I can also never understand the "ban the swastika" rubbish. Promoting fear and "badness" for a symbol with six strokes in it seems incredibly stupid, especially if other people want to gather under its banner in the future and that it's been used perfectly peacefully in the past. More sensible would be to, well, just ignore it and carry on doing what everyone does (incidentally: best way to deal with terrorists, from the point of view of the general populace: "Al Qaeda made my bus late again" is infinitely preferable to "Oh no! Al Qaeda! We're all going to die!"). No fear of the word "Nazi", no fear of a logo, but still promoting disincentive for a repeat of history. It's like not referring to yourself as British (or using it as a surname) because someone from a former British colony might be offended.

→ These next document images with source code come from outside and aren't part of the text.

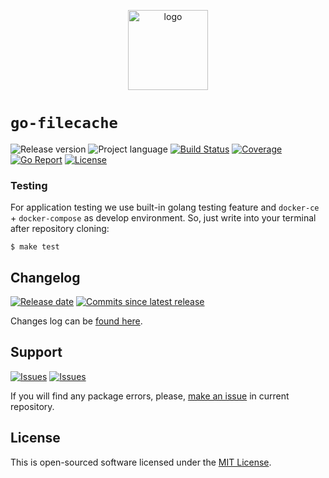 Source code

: <p align="center">
  <img src="https://hsto.org/webt/ek/0q/co/ek0qcotut4ioaifdup8nroyko2a.png" alt="logo" width="128" />
</p>

# `go-filecache`

![Release version][badge_release_version]
![Project language][badge_language]
[![Build Status][badge_build]][link_build]
[![Coverage][badge_coverage]][link_coverage]
[![Go Report][badge_goreport]][link_goreport]
[![License][badge_license]][link_license]

### Testing

For application testing we use built-in golang testing feature and `docker-ce` + `docker-compose` as develop environment. So, just write into your terminal after repository cloning:

```shell
$ make test
```

## Changelog

[![Release date][badge_release_date]][link_releases]
[![Commits since latest release][badge_commits_since_release]][link_commits]

Changes log can be [found here][link_changes_log].

## Support

[![Issues][badge_issues]][link_issues]
[![Issues][badge_pulls]][link_pulls]

If you will find any package errors, please, [make an issue][link_create_issue] in current repository.

## License

This is open-sourced software licensed under the [MIT License][link_license].

[badge_build]:https://img.shields.io/github/workflow/status/tarampampam/go-filecache/build?maxAge=30
[badge_coverage]:https://img.shields.io/codecov/c/github/tarampampam/go-filecache/master.svg?maxAge=30
[badge_goreport]:https://goreportcard.com/badge/github.com/tarampampam/go-filecache
[badge_size_latest]:https://images.microbadger.com/badges/image/tarampampam/go-filecache.svg
[badge_release_version]:https://img.shields.io/github/release/tarampampam/go-filecache.svg?maxAge=30
[badge_language]:https://img.shields.io/github/go-mod/go-version/tarampampam/go-filecache?longCache=true
[badge_license]:https://img.shields.io/github/license/tarampampam/go-filecache.svg?longCache=true
[badge_release_date]:https://img.shields.io/github/release-date/tarampampam/go-filecache.svg?maxAge=180
[badge_commits_since_release]:https://img.shields.io/github/commits-since/tarampampam/go-filecache/latest.svg?maxAge=45
[badge_issues]:https://img.shields.io/github/issues/tarampampam/go-filecache.svg?maxAge=45
[badge_pulls]:https://img.shields.io/github/issues-pr/tarampampam/go-filecache.svg?maxAge=45
[link_goreport]:https://goreportcard.com/report/github.com/tarampampam/go-filecache

[link_coverage]:https://codecov.io/gh/tarampampam/go-filecache
[link_build]:https://github.com/tarampampam/go-filecache/actions
[link_license]:https://github.com/tarampampam/go-filecache/blob/master/LICENSE
[link_releases]:https://github.com/tarampampam/go-filecache/releases
[link_commits]:https://github.com/tarampampam/go-filecache/commits
[link_changes_log]:https://github.com/tarampampam/go-filecache/blob/master/CHANGELOG.md
[link_issues]:https://github.com/tarampampam/go-filecache/issues
[link_create_issue]:https://github.com/tarampampam/go-filecache/issues/new/choose
[link_pulls]:https://github.com/tarampampam/go-filecache/pulls
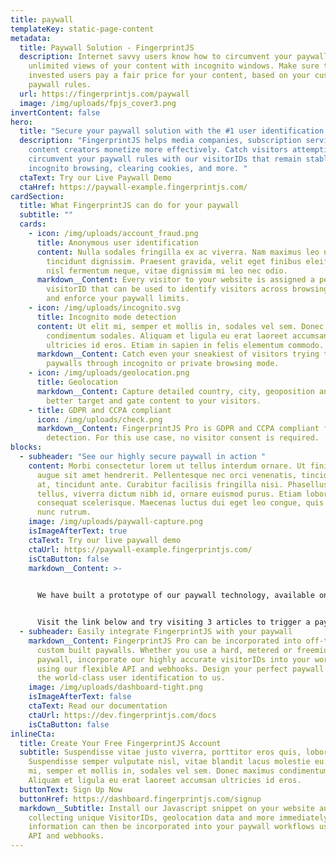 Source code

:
 ```yaml
---
title: paywall
templateKey: static-page-content
metadata:
  title: Paywall Solution - FingerprintJS
  description: Internet savvy users know how to circumvent your paywall and get
    unlimited views of your content with incognito windows. Make sure that your
    invested users pay a fair price for your content, based on your custom
    paywall rules.
  url: https://fingerprintjs.com/paywall
  image: /img/uploads/fpjs_cover3.png
invertContent: false
hero:
  title: "Secure your paywall solution with the #1 user identification API"
  description: "FingerprintJS helps media companies, subscription services and
    content creators monetize more effectively. Catch visitors attempting to
    circumvent your paywall rules with our visitorIDs that remain stable through
    incognito browsing, clearing cookies, and more. "
  ctaText: Try our Live Paywall Demo
  ctaHref: https://paywall-example.fingerprintjs.com/
cardSection:
  title: What FingerprintJS can do for your paywall
  subtitle: ""
  cards:
    - icon: /img/uploads/account_fraud.png
      title: Anonymous user identification
      content: Nulla sodales fringilla ex ac viverra. Nam maximus leo nec libero
        tincidunt dignissim. Praesent gravida, velit eget finibus eleifend, arcu
        nisl fermentum neque, vitae dignissim mi leo nec odio.
      markdown__Content: Every visitor to your website is assigned a permanent
        visitorID that can be used to identify visitors across browsing sessions
        and enforce your paywall limits.
    - icon: /img/uploads/incognito.svg
      title: Incognito mode detection
      content: Ut elit mi, semper et mollis in, sodales vel sem. Donec maximus
        condimentum sodales. Aliquam et ligula eu erat laoreet accumsan
        ultricies id eros. Etiam in sapien in felis elementum commodo.
      markdown__Content: Catch even your sneakiest of visitors trying to evade
        paywalls through incognito or private browsing mode.
    - icon: /img/uploads/geolocation.png
      title: Geolocation
      markdown__Content: Capture detailed country, city, geoposition and timezone to
        better target and gate content to your visitors.
    - title: GDPR and CCPA compliant
      icon: /img/uploads/check.png
      markdown__Content: FingerprintJS Pro is GDPR and CCPA compliant for use in fraud
        detection. For this use case, no visitor consent is required.
blocks:
  - subheader: "See our highly secure paywall in action "
    content: Morbi consectetur lorem ut tellus interdum ornare. Ut finibus faucibus
      augue sit amet hendrerit. Pellentesque nec orci venenatis, tincidunt leo
      at, tincidunt ante. Curabitur facilisis fringilla nisi. Phasellus eros
      tellus, viverra dictum nibh id, ornare euismod purus. Etiam lobortis
      consequat scelerisque. Maecenas luctus dui eget leo congue, quis pretium
      nunc rutrum.
    image: /img/uploads/paywall-capture.png
    isImageAfterText: true
    ctaText: Try our live paywall demo
    ctaUrl: https://paywall-example.fingerprintjs.com/
    isCtaButton: false
    markdown__Content: >-
      

      We have built a prototype of our paywall technology, available online for testing.


      Visit the link below and try visiting 3 articles to trigger a paywall modal. Next, try to circumvent the paywall by browsing in incognito mode!
  - subheader: Easily integrate FingerprintJS with your paywall
    markdown__Content: FingerprintJS Pro can be incorporated into off-the-shelf or
      custom built paywalls. Whether you use a hard, metered or freemium
      paywall, incorporate our highly accurate visitorIDs into your workflows
      using our flexible API and webhooks. Design your perfect paywall and leave
      the world-class user identification to us.
    image: /img/uploads/dashboard-tight.png
    isImageAfterText: false
    ctaText: Read our documentation
    ctaUrl: https://dev.fingerprintjs.com/docs
    isCtaButton: false
inlineCta:
  title: Create Your Free FingerprintJS Account
  subtitle: Suspendisse vitae justo viverra, porttitor eros quis, lobortis libero.
    Suspendisse semper vulputate nisl, vitae blandit lacus molestie eu. Ut elit
    mi, semper et mollis in, sodales vel sem. Donec maximus condimentum sodales.
    Aliquam et ligula eu erat laoreet accumsan ultricies id eros.
  buttonText: Sign Up Now
  buttonHref: https://dashboard.fingerprintjs.com/signup
  markdown__Subtitle: Install our Javascript snippet on your website and begin
    collecting unique VisitorIDs, geolocation data and more immediately. This
    information can then be incorporated into your paywall workflows using our
    API and webhooks.
---
```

Fear of the name, and the logo, is ridiculous scaremongering. Nobody wants another WW2 and the atrocities that occurred during and before, but equally no-one *really* wants to be living in a world where six strokes of a brush, or mentioning a four-letter word, could lead to universal hatred and condemnation. Similarly, there are thousands of Hitler families in the world, and thousands of Adolf's.
Don't be scared of the name. Be scared of the thing that's actually scary - killing people. Best thing we could (and should) have done? Nick-name all the toilets "Nazis" and mark them using a swastika symbol as the universal symbol for toilet. Would have done *infinitely* more for disregard of the whole Nazi regime than going "ARGH! AN ASSOCIATION WITH NAZIS! OH MY GOD! REMOVE IT NOW! PEOPLE WILL THINK WE'RE COLD-BLOODED KILLERS!". Would extremist groups be using the swastika or calling themselves Nazi's if we'd all done that?